1. Feeling Lonely / フィーリング・ロンリー
2. wtf / wtf
3. Sick Feeling / シック・フィーリング
4. t-shirt / Tシャート
5.Limitado / リミタド
6.Losing You / ルージング・ユー
7. tkm / tkm

プロフィール

Boy Pablo(ぼーい ぱぶろ)

Boy Pabloはノルウェーのベルゲン出身のシンガーソングライター、Pablo Muñozのプロジェクトだ。現在19才のPablo Muñozはチリ人の両親のもと、1999年に生まれた。10才の頃から兄の影響で音楽に興味を持ち始め、2015年12月、Boy Pabloとしての活動を開始。

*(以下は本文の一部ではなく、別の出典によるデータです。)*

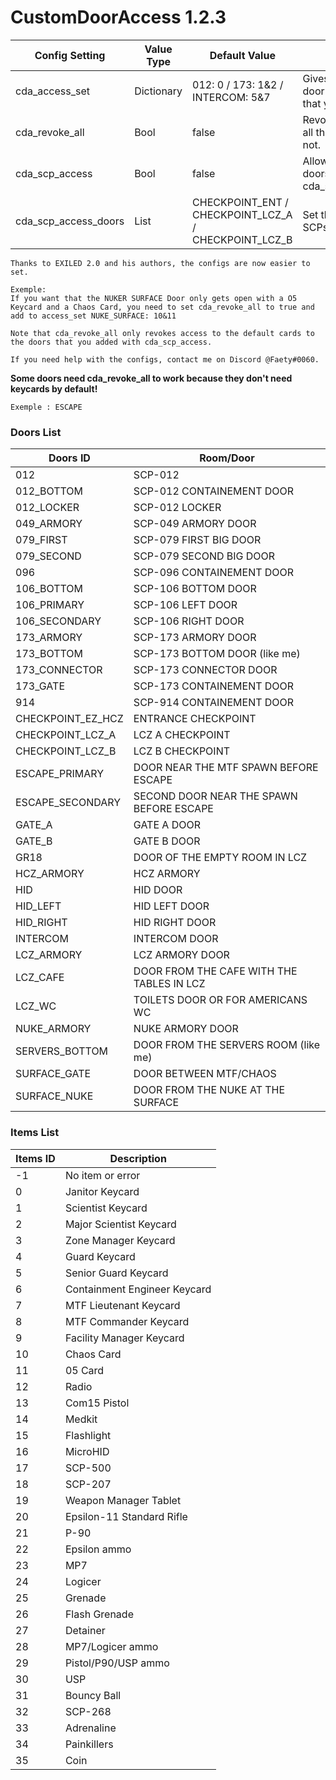 # CustomDoorAccess 1.2.3

Config Setting | Value Type | Default Value | Description
--- | --- | --- | ---
cda_access_set | Dictionary | 012: 0 / 173: 1&2 / INTERCOM: 5&7 | Gives access to the door with the item(s) that you set.
cda_revoke_all | Bool | false | Revoke the access to all the others cards or not.
cda_scp_access | Bool | false | Allow SCPs to open doors that you set with cda_scp_access_doors.
cda_scp_access_doors | List | CHECKPOINT_ENT / CHECKPOINT_LCZ_A / CHECKPOINT_LCZ_B | Set the doors that SCPs can open.

```
Thanks to EXILED 2.0 and his authors, the configs are now easier to set.

Exemple:
If you want that the NUKER SURFACE Door only gets open with a O5 Keycard and a Chaos Card, you need to set cda_revoke_all to true and add to access_set NUKE_SURFACE: 10&11

Note that cda_revoke_all only revokes access to the default cards to the doors that you added with cda_scp_access.

If you need help with the configs, contact me on Discord @Faety#0060.
```

**Some doors need cda_revoke_all to work because they don't need keycards by default!**
```
Exemple : ESCAPE
```

### Doors List

Doors ID | Room/Door
--- | ---
012 | SCP-012
012_BOTTOM | SCP-012 CONTAINEMENT DOOR
012_LOCKER | SCP-012 LOCKER
049_ARMORY | SCP-049 ARMORY DOOR
079_FIRST | SCP-079 FIRST BIG DOOR
079_SECOND | SCP-079 SECOND BIG DOOR
096 | SCP-096 CONTAINEMENT DOOR
106_BOTTOM | SCP-106 BOTTOM DOOR
106_PRIMARY | SCP-106 LEFT DOOR
106_SECONDARY | SCP-106 RIGHT DOOR
173_ARMORY | SCP-173 ARMORY DOOR
173_BOTTOM | SCP-173 BOTTOM DOOR (like me)
173_CONNECTOR | SCP-173 CONNECTOR DOOR
173_GATE | SCP-173 CONTAINEMENT DOOR
914 | SCP-914 CONTAINEMENT DOOR
CHECKPOINT_EZ_HCZ | ENTRANCE CHECKPOINT
CHECKPOINT_LCZ_A | LCZ A CHECKPOINT
CHECKPOINT_LCZ_B | LCZ B CHECKPOINT
ESCAPE_PRIMARY | DOOR NEAR THE MTF SPAWN BEFORE ESCAPE
ESCAPE_SECONDARY | SECOND DOOR NEAR THE SPAWN BEFORE ESCAPE
GATE_A | GATE A DOOR
GATE_B | GATE B DOOR
GR18 | DOOR OF THE EMPTY ROOM IN LCZ
HCZ_ARMORY | HCZ ARMORY
HID | HID DOOR
HID_LEFT | HID LEFT DOOR
HID_RIGHT | HID RIGHT DOOR
INTERCOM | INTERCOM DOOR
LCZ_ARMORY | LCZ ARMORY DOOR
LCZ_CAFE | DOOR FROM THE CAFE WITH THE TABLES IN LCZ
LCZ_WC | TOILETS DOOR OR FOR AMERICANS WC
NUKE_ARMORY | NUKE ARMORY DOOR
SERVERS_BOTTOM | DOOR FROM THE SERVERS ROOM (like me)
SURFACE_GATE | DOOR BETWEEN MTF/CHAOS
SURFACE_NUKE | DOOR FROM THE NUKE AT THE SURFACE

### Items List

Items ID | Description
--- | ---
-1 | No item or error
0 | Janitor Keycard
1 | Scientist Keycard
2 | Major Scientist Keycard
3 | Zone Manager Keycard
4 | Guard Keycard
5 | Senior Guard Keycard
6 | Containment Engineer Keycard
7 | MTF Lieutenant Keycard
8 | MTF Commander Keycard
9 | Facility Manager Keycard
10 | Chaos Card
11 | 05 Card
12 | Radio
13 | Com15 Pistol
14 | Medkit
15 | Flashlight
16 | MicroHID
17 | SCP-500
18 | SCP-207
19 | Weapon Manager Tablet
20 | Epsilon-11 Standard Rifle
21 | P-90 
22 | Epsilon ammo
23 | MP7
24 | Logicer
25 | Grenade
26 | Flash Grenade
27 | Detainer
28 | MP7/Logicer ammo
29 | Pistol/P90/USP ammo
30 | USP
31 | Bouncy Ball
32 | SCP-268 
33 | Adrenaline
34 | Painkillers
35 | Coin
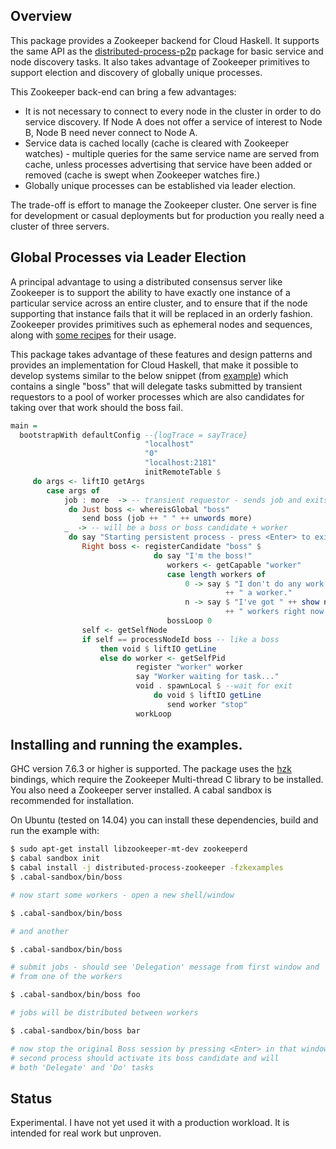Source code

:## Overview

This package provides a Zookeeper backend for Cloud Haskell. It supports the same API as the [distributed-process-p2p](http://hackage.haskell.org/package/distributed-process-p2p) package for basic service and node discovery tasks. It also takes advantage of Zookeeper primitives to support election and discovery of globally unique processes.

This Zookeeper back-end can bring a few advantages:

*  It is not necessary to connect to every node in the cluster in order to do service discovery. If Node A does not offer a service of interest to Node B, Node B need never connect to Node A.
*  Service data is cached locally (cache is cleared with Zookeeper watches) - multiple queries for the same service name are served from cache, unless processes advertising that service have been added or removed (cache is swept when Zookeeper watches fire.) 
*  Globally unique processes can be established via leader election.

The trade-off is effort to manage the Zookeeper cluster. One server is fine for development or casual deployments but for production you really need a cluster of three servers. 


## Global Processes via Leader Election

A principal advantage to using a distributed consensus server like Zookeeper is to support the ability to have exactly one instance of a particular service across an entire cluster, and to ensure that if the node supporting that instance fails that it will be replaced in an orderly fashion. Zookeeper provides primitives such as ephemeral nodes and sequences, along with [some recipes](http://zookeeper.apache.org/doc/trunk/recipes.html#sc_leaderElection) for their usage. 

This package takes advantage of these features and design patterns and provides an implementation for Cloud Haskell, that make it possible to develop systems similar to the below snippet (from [example](https://github.com/jeremyjh/distributed-process-zookeeper/blob/master/examples/Boss.hs)) which contains a single "boss" that will delegate tasks submitted by transient requestors to a pool of worker processes which are also candidates for taking over that work should the boss fail.
```Haskell
main =
  bootstrapWith defaultConfig --{logTrace = sayTrace}
                              "localhost"
                              "0"
                              "localhost:2181"
                              initRemoteTable $
     do args <- liftIO getArgs
        case args of
            job : more  -> -- transient requestor - sends job and exits
             do Just boss <- whereisGlobal "boss"
                send boss (job ++ " " ++ unwords more)
            _  -> -- will be a boss or boss candidate + worker
             do say "Starting persistent process - press <Enter> to exit."
                Right boss <- registerCandidate "boss" $
                                do say "I'm the boss!"
                                   workers <- getCapable "worker"
                                   case length workers of
                                       0 -> say $ "I don't do any work! Start "
                                                ++ " a worker."
                                       n -> say $ "I've got " ++ show n
                                                ++ " workers right now."
                                   bossLoop 0
                self <- getSelfNode
                if self == processNodeId boss -- like a boss
                    then void $ liftIO getLine
                    else do worker <- getSelfPid
                            register "worker" worker
                            say "Worker waiting for task..."
                            void . spawnLocal $ --wait for exit
                                do void $ liftIO getLine
                                   send worker "stop"
                            workLoop
```

## Installing and running the examples.
GHC version 7.6.3 or higher is supported. The package uses the [hzk](http://hackage.haskell.org/package/hzk) bindings, which require the Zookeeper Multi-thread C library to be installed. You also need a Zookeeper server installed. A cabal sandbox is recommended for installation. 

On Ubuntu (tested on 14.04) you can install these dependencies, build and run the example with:

```bash
$ sudo apt-get install libzookeeper-mt-dev zookeeperd
$ cabal sandbox init
$ cabal install -j distributed-process-zookeeper -fzkexamples
$ .cabal-sandbox/bin/boss

# now start some workers - open a new shell/window

$ .cabal-sandbox/bin/boss

# and another

$ .cabal-sandbox/bin/boss

# submit jobs - should see 'Delegation' message from first window and 'doing' 
# from one of the workers

$ .cabal-sandbox/bin/boss foo

# jobs will be distributed between workers

$ .cabal-sandbox/bin/boss bar 

# now stop the original Boss session by pressing <Enter> in that window - the 
# second process should activate its boss candidate and will 
# both 'Delegate' and 'Do' tasks
```

## Status

Experimental. I have not yet used it with a production workload. It is intended for real work but unproven.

2016年2月にシングル「Flowers」、同年6月にシングル「Beach House」をリリース。ノルウェーのフェスティヴァルにも出演し、注目を浴びるようになる。2017年5月、まだ高校生であった前年に制作した6曲入りEP『Roy Pablo』をリリース(2018年8月に日本のみでCD化)。同EPに収録された「Everytime」のビデオが大きな注目を浴び、YouTubeで1200万回のヴューを獲得する(2018年9月現在)。2018年3月にはシングル「Losing You」をリリース。「ノルウェーからの素晴らしいインディ・ロック」とPitchforkで絶賛される。また同年の3月から4月にかけ、ヨーロッパをツアー。初めてノルウェー以外の国でライヴを行う。2018年夏の全米ツアーも成功をおさめ、10月にはUKツアーを実施。11月にはパリで行われるPitchfork Music Festivalにも出演し、その後、初来日公演も実施した。